# Is CA Articleship considered as Work experience in Skills Assessment?



## naishargdalal (Dec 20, 2012)

Hi,

I am a Chartered Accountant from India. As part of the course, we are required to undergo 3.5 years of paid full-time articleship. During this period i have undertaken various assignments ranging from Audit planning to Finalizing Accounts.. etc..

I have applied for Class 189 visas and have got Invitation to apply from DIAC. 

However, my stupid consultant just informed me that my articleship might not be considered as relevant work experience.

It would be great if anyone can provide some guidance on this issue..

Thanks in advance.

Regards,
Naisharg


----------



## sre375 (Feb 18, 2013)

naishargdalal said:


> Hi,
> 
> I am a Chartered Accountant from India. As part of the course, we are required to undergo 3.5 years of paid full-time articleship. During this period i have undertaken various assignments ranging from Audit planning to Finalizing Accounts.. etc..
> 
> ...


Hi Naisha

I too am an Indian CA. I have applied for assessment with ICAA and awaiting the results. I dont think that they would consider articleship as relevant work experience. That being said, do you have adequate points (60 points) without considering your articleship experience.

DIAC would probably consider the experience you have gained post qualification as relevant for migration. This would most likely exclude articleship experience.

I have spoken to a few consultants and they are also of the same opinion.

Good to be in contact with another Indian CA  what is your status so far?
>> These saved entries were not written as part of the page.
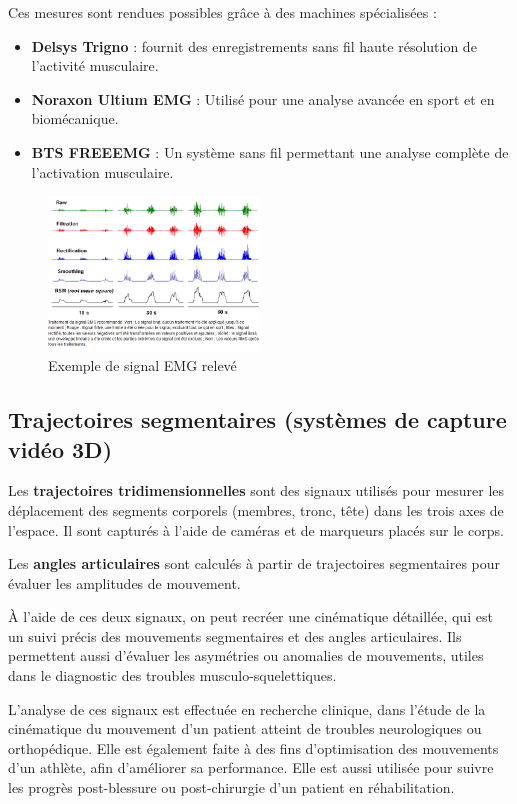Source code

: Ces mesures sont rendues possibles grâce à des machines spécialisées : 
\begin{itemize}
  \item \textbf{Delsys Trigno} : fournit des enregistrements sans fil haute résolution de l’activité musculaire.
  \item \textbf{Noraxon Ultium EMG} : Utilisé pour une analyse avancée en sport et en biomécanique.
  \item \textbf{BTS FREEEMG} : Un système sans fil permettant une analyse complète de l’activation musculaire.
\end{itemize}

\begin{figure}[ht]
  \centering
  \includegraphics[width=0.5\textwidth]{images/emg.png}
  \caption{Exemple de signal EMG relevé}\label{fig:emg}
\end{figure}


\subsection{Trajectoires segmentaires (systèmes de capture vidéo 3D)}

Les \textbf{trajectoires tridimensionnelles} sont des signaux utilisés pour mesurer les déplacement des segments corporels (membres, tronc, tête) dans les trois axes de l'espace.
Il sont capturés à l'aide de caméras et de marqueurs placés sur le corps.

Les \textbf{angles articulaires} sont calculés à partir de trajectoires segmentaires pour évaluer les amplitudes de mouvement.

À l'aide de ces deux signaux, on peut recréer une cinématique détaillée, qui est un suivi précis des mouvements segmentaires et des angles articulaires.
Ils permettent aussi d'évaluer les asymétries ou anomalies de mouvements, utiles dans le diagnostic des troubles musculo-squelettiques.

L'analyse de ces signaux est effectuée en recherche clinique, dans l'étude de la cinématique du mouvement d'un patient atteint de troubles neurologiques ou orthopédique.
Elle est également faite à des fins d'optimisation des mouvements d'un athlète, afin d'améliorer sa performance.
Elle est aussi utilisée pour suivre les progrès post-blessure ou post-chirurgie d'un patient en réhabilitation.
Have you finished your assessment?


----------



## sre375 (Feb 18, 2013)

Even if you are not sure about your work experience, its always advisable to not over claim on the points. 

If you have 60 points, without articleship, then my advise is to claim only 60 points.


----------



## naishargdalal (Dec 20, 2012)

Hi sre..

I have got invitation to apply and my invitation will be expiring on 21st June..

My idiotic consultant (Y-Axis) claimed 65 points based on my articleship.. and now she is sayin that DIAC might not consider it..

So the only option i have is to let this invitation expire.. Again file a fresh EOI.. claim 60 points.. and waith for my turn...

Its ridiculous yaar.. damn frustrating..


----------



## sre375 (Feb 18, 2013)

naishargdalal said:


> Hi sre..
> 
> I have got invitation to apply and my invitation will be expiring on 21st June..
> 
> ...


Yes that would be the best and safest option for you.


----------



## naishargdalal (Dec 20, 2012)

most probably i will be applying for employment assessment.. just to get my employment skills assessed..

cz in skills assessment, CAs are assessed as Bcom grads only..!! our skills are not considered..

our highest qualification as per DIAC is Bcom.. they do not recognize indian CA as a qualification..


----------



## sre375 (Feb 18, 2013)

naishargdalal said:


> most probably i will be applying for employment assessment.. just to get my employment skills assessed..
> 
> cz in skills assessment, CAs are assessed as Bcom grads only..!! our skills are not considered..
> 
> our highest qualification as per DIAC is Bcom.. they do not recognize indian CA as a qualification..


Wow, are you serious? How many points are you claiming for qualifications?

I was hoping to claim at least 15 points.


----------



## sre375 (Feb 18, 2013)

As long as we are able to claim 15 points, I dont think it really matters whether our skills as assessed as graduates or CAs.


----------



## naishargdalal (Dec 20, 2012)

I have claimed 30 points for age, 15 points for qualifications, 10 points for workex and 10 for IELTS..


----------



## sre375 (Feb 18, 2013)

naishargdalal said:


> I have claimed 30 points for age, 15 points for qualifications, 10 points for workex and 10 for IELTS..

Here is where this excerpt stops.